Revealing Revelations

Previously I asked, Why does God reveal truth? And what do we learn about authority by how God used His? The answer has far reaching implications.

God used His authority to reveal truth because the essence of authority, the way the Triune God really is, is to expose Himself, share Himself, and invite us into an intimate relationship with Him to share His joy. The truth, as revealed by God, is that true authority gives, overflows, and participates. The essence of true authority, therefore, is not distance, isolation, and demands.

Let’s see if we can blow away some of the smoke and see God’s revealed truth about revealed truth and what authority is good for.
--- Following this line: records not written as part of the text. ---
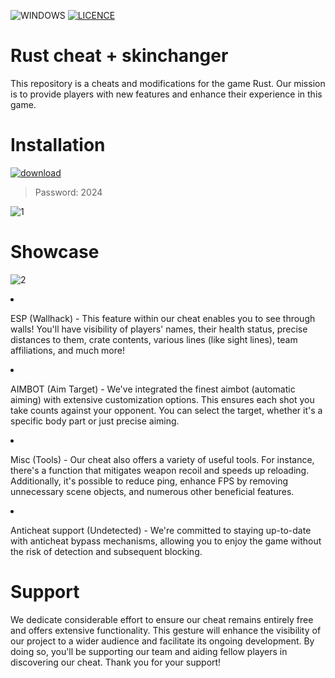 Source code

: ![WINDOWS](https://github.com/Hertens/Rust-hack-client/assets/164748600/db3b340b-0245-482b-b334-441b2996c122) [![LICENCE](https://github.com/Hertens/Rust-hack-client/assets/164748600/bb18978a-2b88-438c-ac8a-6a2c6446733d)](https://github.com/Hertens/Rust-hack-client/blob/main/LICENSE)

# Rust cheat + skinchanger
This repository is a cheats and modifications for the game Rust. Our mission is to provide players with new features and enhance their experience in this game.

# Installation 

[![download](https://github.com/Hertens/Rust-hack-client/assets/164748600/3087f337-b6f0-4067-8e47-da1bb36aaf20)](https://github.com/Vaureshalc/Launcher/releases/tag/Launcher)

<blockquote>
<p dir="auto">Password: 2024</p>
</blockquote>

![1](https://github.com/Hertens/Rust-hack-client/assets/164748600/6b3db370-e339-4148-89f1-3749b4e6ad5a)



# Showcase

![2](https://github.com/Hertens/Rust-hack-client/assets/164748600/f11b3bb6-564c-456f-8860-ef47a2add752)


<li><p dir="auto">ESP (Wallhack) - This feature within our cheat enables you to see through walls! You'll have visibility of players' names, their health status, precise distances to them, crate contents, various lines (like sight lines), team affiliations, and much more!</p>
</li>
<li>
<p dir="auto">AIMBOT (Aim Target) - We've integrated the finest aimbot (automatic aiming) with extensive customization options. This ensures each shot you take counts against your opponent. You can select the target, whether it's a specific body part or just precise aiming.</p>
</li>
<li> <p dir="auto">Misc (Tools) - Our cheat also offers a variety of useful tools. For instance, there's a function that mitigates weapon recoil and speeds up reloading. Additionally, it's possible to reduce ping, enhance FPS by removing unnecessary scene objects, and numerous other beneficial features.</p>
</li>
<li>
<p dir="auto">Anticheat support (Undetected) - We're committed to staying up-to-date with anticheat bypass mechanisms, allowing you to enjoy the game without the risk of detection and subsequent blocking.</p>
</li>

# Support

We dedicate considerable effort to ensure our cheat remains entirely free and offers extensive functionality. This gesture will enhance the visibility of our project to a wider audience and facilitate its ongoing development. By doing so, you'll be supporting our team and aiding fellow players in discovering our cheat. Thank you for your support!


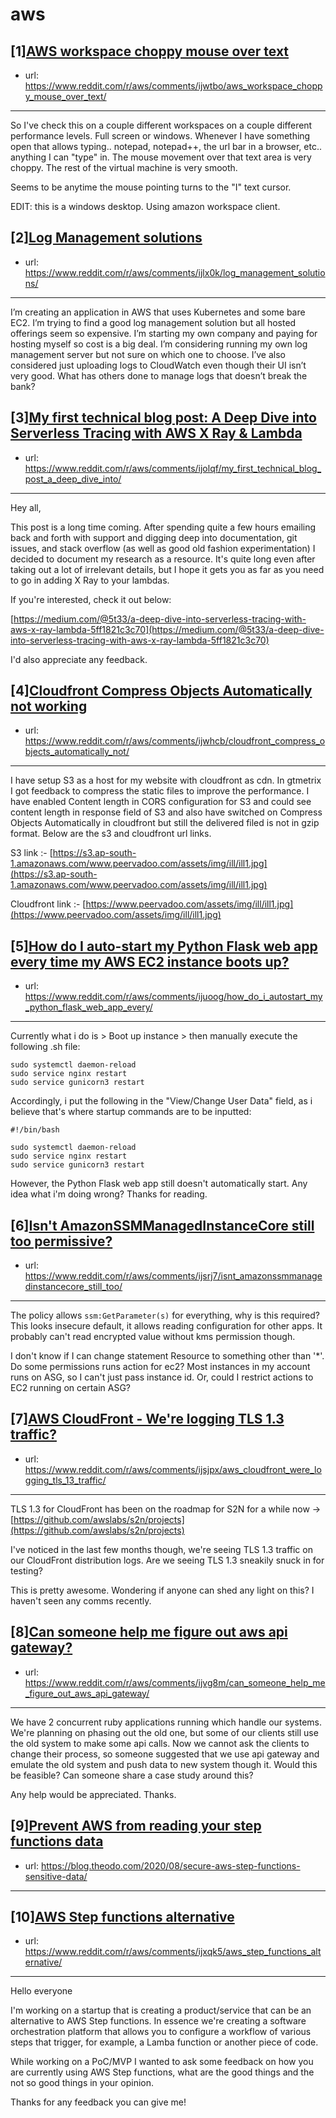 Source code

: # aws
## [1][AWS workspace choppy mouse over text](https://www.reddit.com/r/aws/comments/ijwtbo/aws_workspace_choppy_mouse_over_text/)
- url: https://www.reddit.com/r/aws/comments/ijwtbo/aws_workspace_choppy_mouse_over_text/
---
So I've check this on a couple different workspaces on a couple different performance levels.  Full screen or windows.  Whenever I have something open that allows typing..   notepad, notepad++, the url bar in a browser, etc..   anything I can "type" in.   The mouse movement over that text area is very choppy.  The rest of the virtual machine is very smooth.

Seems to be anytime the mouse pointing turns to the "I" text cursor.

EDIT:  this is a windows desktop.  Using amazon workspace client.
## [2][Log Management solutions](https://www.reddit.com/r/aws/comments/ijlx0k/log_management_solutions/)
- url: https://www.reddit.com/r/aws/comments/ijlx0k/log_management_solutions/
---
I’m creating an application in AWS that uses Kubernetes and some bare EC2. I’m trying to find a good log management solution but all hosted offerings seem so expensive. I’m starting my own company and paying for hosting myself so cost is a big deal. I’m considering running my own log management server but not sure on which one to choose. I’ve also considered just uploading logs to CloudWatch even though their UI isn’t very good. What has others done to manage logs that doesn’t break the bank?
## [3][My first technical blog post: A Deep Dive into Serverless Tracing with AWS X Ray &amp; Lambda](https://www.reddit.com/r/aws/comments/ijolqf/my_first_technical_blog_post_a_deep_dive_into/)
- url: https://www.reddit.com/r/aws/comments/ijolqf/my_first_technical_blog_post_a_deep_dive_into/
---
Hey all,

This post is a long time coming. After spending quite a few hours emailing back and forth with support and digging deep into documentation, git issues, and stack overflow (as well as good old fashion experimentation) I decided to document my research as a resource. It's quite long even after taking out a lot of irrelevant details, but I hope it gets you as far as you need to go in adding X Ray to your lambdas. 

If you're interested, check it out below:

[https://medium.com/@5t33/a-deep-dive-into-serverless-tracing-with-aws-x-ray-lambda-5ff1821c3c70](https://medium.com/@5t33/a-deep-dive-into-serverless-tracing-with-aws-x-ray-lambda-5ff1821c3c70)  


I'd also appreciate any feedback.
## [4][Cloudfront Compress Objects Automatically not working](https://www.reddit.com/r/aws/comments/ijwhcb/cloudfront_compress_objects_automatically_not/)
- url: https://www.reddit.com/r/aws/comments/ijwhcb/cloudfront_compress_objects_automatically_not/
---
 I have setup S3 as a host for my website with cloudfront as cdn. In gtmetrix I got feedback to compress the static files to improve the performance. I have enabled Content length in CORS configuration for S3 and could see content length in response field of S3 and also have switched on Compress Objects Automatically in cloudfront but still the delivered filed is not in gzip format. Below are the s3 and cloudfront url links.

S3 link :- [https://s3.ap-south-1.amazonaws.com/www.peervadoo.com/assets/img/ill/ill1.jpg](https://s3.ap-south-1.amazonaws.com/www.peervadoo.com/assets/img/ill/ill1.jpg)

Cloudfront link :- [https://www.peervadoo.com/assets/img/ill/ill1.jpg](https://www.peervadoo.com/assets/img/ill/ill1.jpg)
## [5][How do I auto-start my Python Flask web app every time my AWS EC2 instance boots up?](https://www.reddit.com/r/aws/comments/ijuoog/how_do_i_autostart_my_python_flask_web_app_every/)
- url: https://www.reddit.com/r/aws/comments/ijuoog/how_do_i_autostart_my_python_flask_web_app_every/
---
Currently what i do is &gt; Boot up instance &gt; then manually execute the following .sh file:

    sudo systemctl daemon-reload
    sudo service nginx restart
    sudo service gunicorn3 restart

Accordingly, i put the following in the "View/Change User Data" field, as i believe that's where startup commands are to be inputted:

    #!/bin/bash
    
    sudo systemctl daemon-reload
    sudo service nginx restart 
    sudo service gunicorn3 restart

However, the Python Flask web app still doesn't automatically start. Any idea what i'm doing wrong? Thanks for reading.
## [6][Isn't AmazonSSMManagedInstanceCore still too permissive?](https://www.reddit.com/r/aws/comments/ijsrj7/isnt_amazonssmmanagedinstancecore_still_too/)
- url: https://www.reddit.com/r/aws/comments/ijsrj7/isnt_amazonssmmanagedinstancecore_still_too/
---
The policy allows `ssm:GetParameter(s)` for everything, why is this required? This looks insecure default, it allows reading configuration for other apps.
It probably can't read encrypted value without kms permission though.

I don't know if I can change statement Resource to something other than '*'. Do some permissions runs action for ec2? Most instances in my account runs on ASG, so I can't just pass instance id. Or, could I restrict actions to EC2 running on certain ASG?
## [7][AWS CloudFront - We're logging TLS 1.3 traffic?](https://www.reddit.com/r/aws/comments/ijsjpx/aws_cloudfront_were_logging_tls_13_traffic/)
- url: https://www.reddit.com/r/aws/comments/ijsjpx/aws_cloudfront_were_logging_tls_13_traffic/
---
TLS 1.3 for CloudFront has been on the roadmap for S2N for a while now -&gt; [https://github.com/awslabs/s2n/projects](https://github.com/awslabs/s2n/projects)

I've noticed in the last few months though, we're seeing TLS 1.3 traffic on our CloudFront distribution logs. Are we seeing TLS 1.3 sneakily snuck in for testing?

This is pretty awesome. Wondering if anyone can shed any light on this? I haven't seen any comms recently.
## [8][Can someone help me figure out aws api gateway?](https://www.reddit.com/r/aws/comments/ijvg8m/can_someone_help_me_figure_out_aws_api_gateway/)
- url: https://www.reddit.com/r/aws/comments/ijvg8m/can_someone_help_me_figure_out_aws_api_gateway/
---
We have 2 concurrent ruby applications running which handle our systems. We're planning on phasing out the old one, but some of our clients still use the old system to make some api calls. Now we cannot ask the clients to change their process, so someone suggested that we use api gateway and emulate the old system and push data to new system though it. Would this be feasible? Can someone share a case study around this? 

Any help would be appreciated. 
Thanks.
## [9][Prevent AWS from reading your step functions data](https://www.reddit.com/r/aws/comments/ijxv47/prevent_aws_from_reading_your_step_functions_data/)
- url: https://blog.theodo.com/2020/08/secure-aws-step-functions-sensitive-data/
---

## [10][AWS Step functions alternative](https://www.reddit.com/r/aws/comments/ijxqk5/aws_step_functions_alternative/)
- url: https://www.reddit.com/r/aws/comments/ijxqk5/aws_step_functions_alternative/
---
Hello everyone

I'm working on a startup that is creating a product/service that can be an alternative to AWS Step functions. 
In essence we're creating a software orchestration platform that allows you to configure a workflow of various steps that trigger, for example, a Lamba function or another piece of code. 

While working on a PoC/MVP I wanted to ask some feedback on how you are currently using AWS Step functions, what are the good things and the not so good things in your opinion. 

Thanks for any feedback you can give me!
Today we’ll look at the first of four aspects of God’s revelation.

Creation

The mere fact of creation shows the reality of God’s eagerness to share Himself, and of God’s giving, overflowing use of authority. As Carl Henry wrote in his work, God, Revelation, and Authority, God gave up His privacy, and the thing He gave most was Himself. Henry’s first thesis was:

Revelation is a divinely initiated activity, God’s free communication by which he alone turns his personal privacy into a deliberate disclosure of his reality. (Vol. 2, 17)

There are things about an infinite God that are mysterious, yes.[1] There are things that are above and beyond us because God didn’t make us gods. But He did make us to know Him, learn about Him in creation, learn about Him in providence, learn about Him in His Incarnation, and learn about Him in His Word. Revelation, giving us truth, opens Himself to us.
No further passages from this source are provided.